Tsipras und sein Finanzminister Gianis Varoufakis versuchten, die Karten neu zu mischen und verhielten sich unberechenbar. Es folgten Bekenntnisse zur Zusammenarbeit samt Sticheleien gegen die EU-Partner, Androhungen der Nichtzahlung gegenüber dem IWF und die hastige Suche nach Verbündeten in Russland und Lateinamerika. In der letzten Juniwoche erreichte das griechische Drama seinen Höhepunkt.

Hat Alexis Tsipras vor der Realität kapituliert oder hat er die Wähler verraten?

Wenige Stunden nachdem Finanzminister Varoufakis Spekulationen über eine Währungsumstellung und Beschränkungen im Kapitalverkehr dementiert hatte, verhängte Premier Tsipras Kapitalkontrollen und setzte ein Referendum zur Sparpolitik an.
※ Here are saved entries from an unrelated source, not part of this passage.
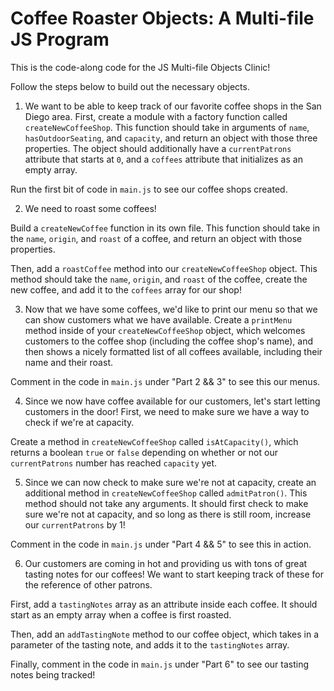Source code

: # Coffee Roaster Objects: A Multi-file JS Program

This is the code-along code for the JS Multi-file Objects Clinic!

Follow the steps below to build out the necessary objects.

1. We want to be able to keep track of our favorite coffee shops in the San Diego area. First, create a module with a factory function called `createNewCoffeeShop`. This function should take in arguments of `name`, `hasOutdoorSeating`, and `capacity`, and return an object with those three properties. The object should additionally have a `currentPatrons` attribute that starts at `0`, and a `coffees` attribute that initializes as an empty array.

Run the first bit of code in `main.js` to see our coffee shops created.

2. We need to roast some coffees!

Build a `createNewCoffee` function in its own file. This function should take in the `name`, `origin`, and `roast` of a coffee, and return an object with those properties.

Then, add a `roastCoffee` method into our `createNewCoffeeShop` object. This method should take the `name`, `origin`, and `roast` of the coffee, create the new coffee, and add it to the `coffees` array for our shop!

3. Now that we have some coffees, we'd like to print our menu so that we can show customers what we have available. Create a `printMenu` method inside of your `createNewCoffeeShop` object, which welcomes customers to the coffee shop (including the coffee shop's name), and then shows a nicely formatted list of all coffees available, including their name and their roast.

Comment in the code in `main.js` under "Part 2 && 3" to see this our menus.

4. Since we now have coffee available for our customers, let's start letting customers in the door! First, we need to make sure we have a way to check if we're at capacity.

Create a method in `createNewCoffeeShop` called `isAtCapacity()`, which returns a boolean `true` or `false` depending on whether or not our `currentPatrons` number has reached `capacity` yet.

5. Since we can now check to make sure we're not at capacity, create an additional method in `createNewCoffeeShop` called `admitPatron()`. This method should not take any arguments. It should first check to make sure we're not at capacity, and so long as there is still room, increase our `currentPatrons` by 1!

Comment in the code in `main.js` under "Part 4 && 5" to see this in action.

6. Our customers are coming in hot and providing us with tons of great tasting notes for our coffees! We want to start keeping track of these for the reference of other patrons.

First, add a `tastingNotes` array as an attribute inside each coffee. It should start as an empty array when a coffee is first roasted.

Then, add an `addTastingNote` method to our coffee object, which takes in a parameter of the tasting note, and adds it to the `tastingNotes` array.

Finally, comment in the code in `main.js` under "Part 6" to see our tasting notes being tracked!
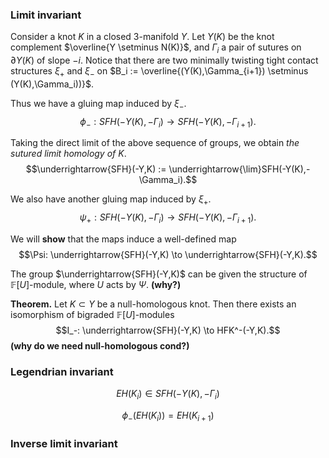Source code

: ### Limit invariant
Consider a knot $K$ in a closed 3-manifold $Y$. Let $Y(K)$ be the knot complement $\overline{Y \setminus N(K)}$, and $\Gamma_i$ a pair of sutures on $\partial Y(K)$ of slope $-i$. Notice that there are two minimally twisting tight contact structures $\xi_+$ and $\xi_-$ on $B_i := \overline{(Y(K),\Gamma_{i+1}) \setminus (Y(K),\Gamma_i))}$.

Thus we have a gluing map induced by $\xi_-$.
$$\phi_-: SFH(-Y(K), -\Gamma_i) \to SFH(-Y(K), -\Gamma_{i+1}).$$

Taking the direct limit of the above sequence of groups, we obtain *the sutured limit homology of $K$*.
$$\underrightarrow{SFH}(-Y,K) := \underrightarrow{\lim}SFH(-Y(K),-\Gamma_i).$$

We also have another gluing map induced by $\xi_+$.
$$\psi_+:SFH(-Y(K), -\Gamma_i) \to SFH(-Y(K), -\Gamma_{i+1}).$$

We will **show** that the maps induce a well-defined map
$$\Psi: \underrightarrow{SFH}(-Y,K) \to \underrightarrow{SFH}(-Y,K).$$

The group $\underrightarrow{SFH}(-Y,K)$ can be given the structure of $\mathbb{F}[U]$-module, where $U$ acts by $\Psi$. **(why?)**

**Theorem.** Let $K \subset Y$ be a null-homologous knot. Then there exists an isomorphism of bigraded $\mathbb{F}[U]$-modules
$$I_-: \underrightarrow{SFH}(-Y,K) \to HFK^-(-Y,K).$$
**(why do we need null-homologous cond?)**

### Legendrian invariant

$$EH(K_i) \in SFH(-Y(K),-\Gamma_i)$$

$$\phi_-(EH(K_i)) = EH(K_{i+1})$$


### Inverse limit invariant
<!--stackedit_data:
eyJoaXN0b3J5IjpbODg1NDYwMDc2LDQ2NTQ2MjMzNywxODI5MT
AzNDAsLTEzMDc4NzExNTMsLTE1MTQ4NjcyODcsOTQ0NjA5OTM3
LC0zMjkxNjU1NTZdfQ==
-->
Das darauffolgende Nein der Wähler wurde ignoriert, Tsipras brachte daraufhin doch noch ein neues Abkommen mit den Geldgebern Griechenlands zustande.

Noch kann niemand mit Sicherheit sagen, ob dieser Zickzackkurs Taktik oder Hilflosigkeit war; ob Tsipras vor der Realität kapitulierte oder die Wähler verraten hat. Ein angeblicher Insider hat die Ereignisse jener Zeit in der griechischen Presse wie folgt beschrieben: Nach der Einführung von Kapitalkontrollen säßen die wichtigen Köpfe der Regierung am Tisch und warteten gespannt auf die Öffnung der asiatischen Börsen in der Nacht zum Montag.

Zurückrudern, aber schnell

Die erhoffte Talfahrt würde den Geldgebern vor Augen führen, dass Griechenland geholfen werden müsse. Doch nichts dergleichen passierte, die Märkte reagierten moderat, und das sei ein Zeichen für Athen gewesen: Zurückrudern, aber schnell.

Selbst politische Gegner bescheinigen Tsipras heute eine ehrliche Wende zum Realismus – allerdings nur, um behaupten zu können, damit verfolge der Premier letzten Endes die Sparpolitik seiner Vorgänger. Das stimmt so nicht: Tsipras will Sozialmaßnahmen, die er derzeit allerdings nicht finanzieren kann. Zudem hat er oft genug andeuten lassen, dass die griechische Verhandlungsposition eher akzeptiert würde, wenn sich die Machtverhältnisse in Europa verschöben; eine interessante Aussage angesichts der Linkswende in Portugal und eventuell auch in Spanien.